Employers can potentially become eligible for this credit if operations were fully or partially suspended as a result of a governmental authority or have less than 50% of revenue from the same quarter in 2019.  Qualifying businesses will continue to qualify for the credit until the earlier of the end of 2020 or business “recover” in relation to their initial qualifying criteria. 

This credit is equal to 50% of wages paid to each employee, up to a max of $10,000 wages per employee.  Note, for businesses with more than 100 employees, the calculation is a bit more complicated. 

Deferral of Payment of Payroll Taxes

Starting from the date of enactment, through the end of the year, 50% of payroll taxes due during this period may be deferred until December 31, 2021.  The remaining 50% is due on December 31, 2022. 

Self-employed individuals can likewise defer 50% of the employer equivalent portion of their self-employment taxes, paying 50% of the deferred balance by December 31, 2021 and the remaining 50% by December 31, 2022. 

Net Operating Loss rules are loosened

The CARES Act allows any NOL from 2018, 2019, or 2020 to be carried back up to 5 years.  This could help companies reduce prior year tax bills and claim refunds to help with liquidity. 
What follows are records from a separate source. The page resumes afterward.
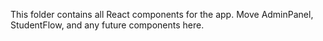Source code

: This folder contains all React components for the app. Move AdminPanel, StudentFlow, and any future components here.
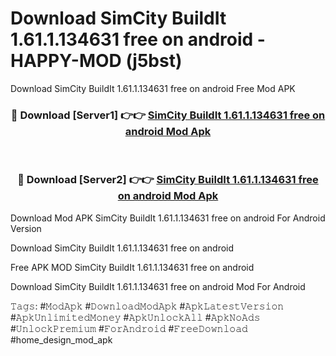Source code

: # Download SimCity BuildIt 1.61.1.134631 free on android - HAPPY-MOD (j5bst)
Download SimCity BuildIt 1.61.1.134631 free on android Free Mod APK

<div align="center">
<h3>🔴 Download [Server1] 👉👉 <a href="https://apkcomod.com?title=SimCity_BuildIt_1.61.1.134631_free_on_android">SimCity BuildIt 1.61.1.134631 free on android Mod Apk</a></h3><br>

<h3>🔴 Download [Server2] 👉👉 <a href="https://apkcomod.com?title=SimCity_BuildIt_1.61.1.134631_free_on_android">SimCity BuildIt 1.61.1.134631 free on android Mod Apk</a></h3>
</div>


Download Mod APK SimCity BuildIt 1.61.1.134631 free on android For Android Version

Download SimCity BuildIt 1.61.1.134631 free on android 

Free APK MOD SimCity BuildIt 1.61.1.134631 free on android 

Download SimCity BuildIt 1.61.1.134631 free on android Mod For Android

𝚃𝚊𝚐𝚜: #𝙼𝚘𝚍𝙰𝚙𝚔 #𝙳𝚘𝚠𝚗𝚕𝚘𝚊𝚍𝙼𝚘𝚍𝙰𝚙𝚔 #𝙰𝚙𝚔𝙻𝚊𝚝𝚎𝚜𝚝𝚅𝚎𝚛𝚜𝚒𝚘𝚗 #𝙰𝚙𝚔𝚄𝚗𝚕𝚒𝚖𝚒𝚝𝚎𝚍𝙼𝚘𝚗𝚎𝚢 #𝙰𝚙𝚔𝚄𝚗𝚕𝚘𝚌𝚔𝙰𝚕𝚕 #𝙰𝚙𝚔𝙽𝚘𝙰𝚍𝚜 #𝚄𝚗𝚕𝚘𝚌𝚔𝙿𝚛𝚎𝚖𝚒𝚞𝚖 #𝙵𝚘𝚛𝙰𝚗𝚍𝚛𝚘𝚒𝚍 #𝙵𝚛𝚎𝚎𝙳𝚘𝚠𝚗𝚕𝚘𝚊𝚍 #home_design_mod_apk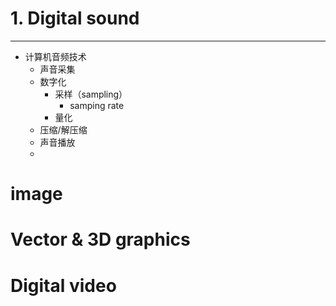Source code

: # 1. Digital sound
---
+ 计算机音频技术
	+ 声音采集
	+ 数字化
		+ 采样（sampling）
			+ samping rate
		+ 量化
	+ 压缩/解压缩
	+ 声音播放
	+ 




# image




# Vector & 3D graphics




# Digital video
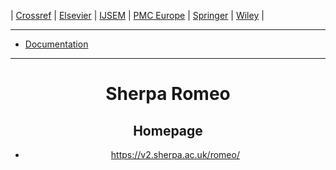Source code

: | [Crossref](CrossRef.md)
| [Elsevier](Elsevier.md)
| [IJSEM](IJSEM.md)
| [PMC Europe](EPMC.md)
| [Springer](Springer.md)
| [Wiley](Wiley.md)
|

---

* [Documentation](#documentation)

---

<header/>

# Sherpa Romeo

## Homepage

* https://v2.sherpa.ac.uk/romeo/
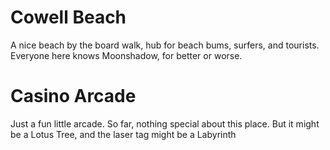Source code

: # Cowell Beach
A nice beach by the board walk, hub for beach bums, surfers, and tourists. Everyone here knows Moonshadow, for better or worse.

# Casino Arcade
Just a fun little arcade. So far, nothing special about this place. But it might be a Lotus Tree, and the laser tag might be a Labyrinth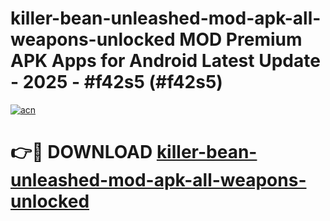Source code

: # killer-bean-unleashed-mod-apk-all-weapons-unlocked MOD Premium APK Apps for Android Latest Update - 2025 - #f42s5 (#f42s5)

[![acn](https://github.com/user-attachments/assets/0f9c940e-d8b0-45ae-aac7-cd30a18b3e1c)](https://apps.libra.edu.pl?title=killer-bean-unleashed-mod-apk-all-weapons-unlocked&ref=18F)

# 👉🔴 DOWNLOAD [killer-bean-unleashed-mod-apk-all-weapons-unlocked](https://apps.libra.edu.pl?title=killer-bean-unleashed-mod-apk-all-weapons-unlocked&ref=18F)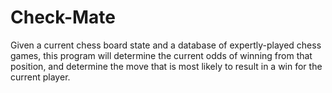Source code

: # Check-Mate
Given a current chess board state and a database of expertly-played chess games, this program will determine the current odds of winning from that position, and determine the move that is most likely to result in a win for the current player.
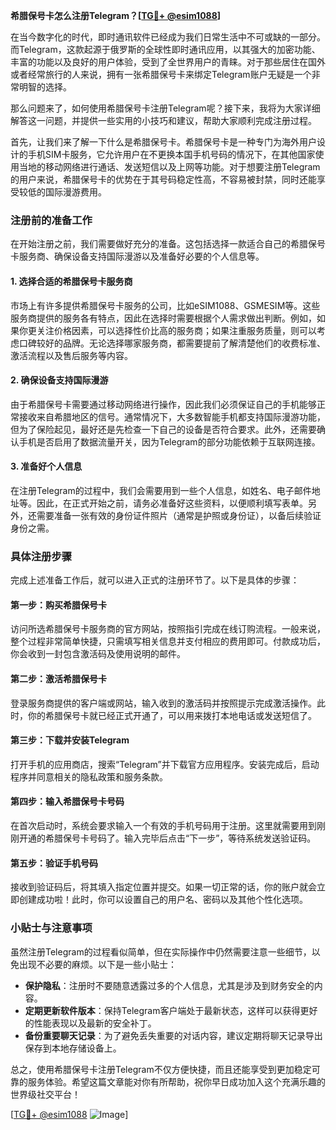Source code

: **希腊保号卡怎么注册Telegram？[[TG💪+ @esim1088](https://t.me/s/esim1088)]**

在当今数字化的时代，即时通讯软件已经成为我们日常生活中不可或缺的一部分。而Telegram，这款起源于俄罗斯的全球性即时通讯应用，以其强大的加密功能、丰富的功能以及良好的用户体验，受到了全世界用户的青睐。对于那些居住在国外或者经常旅行的人来说，拥有一张希腊保号卡来绑定Telegram账户无疑是一个非常明智的选择。

那么问题来了，如何使用希腊保号卡注册Telegram呢？接下来，我将为大家详细解答这一问题，并提供一些实用的小技巧和建议，帮助大家顺利完成注册过程。

首先，让我们来了解一下什么是希腊保号卡。希腊保号卡是一种专门为海外用户设计的手机SIM卡服务，它允许用户在不更换本国手机号码的情况下，在其他国家使用当地的移动网络进行通话、发送短信以及上网等功能。对于想要注册Telegram的用户来说，希腊保号卡的优势在于其号码稳定性高，不容易被封禁，同时还能享受较低的国际漫游费用。

### 注册前的准备工作

在开始注册之前，我们需要做好充分的准备。这包括选择一款适合自己的希腊保号卡服务商、确保设备支持国际漫游以及准备好必要的个人信息等。

#### 1. 选择合适的希腊保号卡服务商

市场上有许多提供希腊保号卡服务的公司，比如eSIM1088、GSMESIM等。这些服务商提供的服务各有特点，因此在选择时需要根据个人需求做出判断。例如，如果你更关注价格因素，可以选择性价比高的服务商；如果注重服务质量，则可以考虑口碑较好的品牌。无论选择哪家服务商，都需要提前了解清楚他们的收费标准、激活流程以及售后服务等内容。

#### 2. 确保设备支持国际漫游

由于希腊保号卡需要通过移动网络进行操作，因此我们必须保证自己的手机能够正常接收来自希腊地区的信号。通常情况下，大多数智能手机都支持国际漫游功能，但为了保险起见，最好还是先检查一下自己的设备是否符合要求。此外，还需要确认手机是否启用了数据流量开关，因为Telegram的部分功能依赖于互联网连接。

#### 3. 准备好个人信息

在注册Telegram的过程中，我们会需要用到一些个人信息，如姓名、电子邮件地址等。因此，在正式开始之前，请务必准备好这些资料，以便顺利填写表单。另外，还需要准备一张有效的身份证件照片（通常是护照或身份证），以备后续验证身份之需。

### 具体注册步骤

完成上述准备工作后，就可以进入正式的注册环节了。以下是具体的步骤：

#### 第一步：购买希腊保号卡

访问所选希腊保号卡服务商的官方网站，按照指引完成在线订购流程。一般来说，整个过程非常简单快捷，只需填写相关信息并支付相应的费用即可。付款成功后，你会收到一封包含激活码及使用说明的邮件。

#### 第二步：激活希腊保号卡

登录服务商提供的客户端或网站，输入收到的激活码并按照提示完成激活操作。此时，你的希腊保号卡就已经正式开通了，可以用来拨打本地电话或发送短信了。

#### 第三步：下载并安装Telegram

打开手机的应用商店，搜索“Telegram”并下载官方应用程序。安装完成后，启动程序并同意相关的隐私政策和服务条款。

#### 第四步：输入希腊保号卡号码

在首次启动时，系统会要求输入一个有效的手机号码用于注册。这里就需要用到刚刚开通的希腊保号卡号码了。输入完毕后点击“下一步”，等待系统发送验证码。

#### 第五步：验证手机号码

接收到验证码后，将其填入指定位置并提交。如果一切正常的话，你的账户就会立即创建成功啦！此时，你可以设置自己的用户名、密码以及其他个性化选项。

### 小贴士与注意事项

虽然注册Telegram的过程看似简单，但在实际操作中仍然需要注意一些细节，以免出现不必要的麻烦。以下是一些小贴士：

- **保护隐私**：注册时不要随意透露过多的个人信息，尤其是涉及到财务安全的内容。
- **定期更新软件版本**：保持Telegram客户端处于最新状态，这样可以获得更好的性能表现以及最新的安全补丁。
- **备份重要聊天记录**：为了避免丢失重要的对话内容，建议定期将聊天记录导出保存到本地存储设备上。

总之，使用希腊保号卡注册Telegram不仅方便快捷，而且还能享受到更加稳定可靠的服务体验。希望这篇文章能对你有所帮助，祝你早日成功加入这个充满乐趣的世界级社交平台！

[[TG💪+ @esim1088](https://t.me/s/esim1088) ![Image](https://i.postimg.cc/4NQfJmqS/Snipaste-2025-05-13-00-14-12.png)]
Again, this is just a brief overview of some very complicated legislation. IRS and the SBA will be coming out with specifics in terms of documentation that’s required and fleshing out what qualifies and how to document to ensure full benefits of credits and/or loan forgiveness. Please stay tuned for further developments as they come out, and reach out if you need guidance taking advantage of any of these resources.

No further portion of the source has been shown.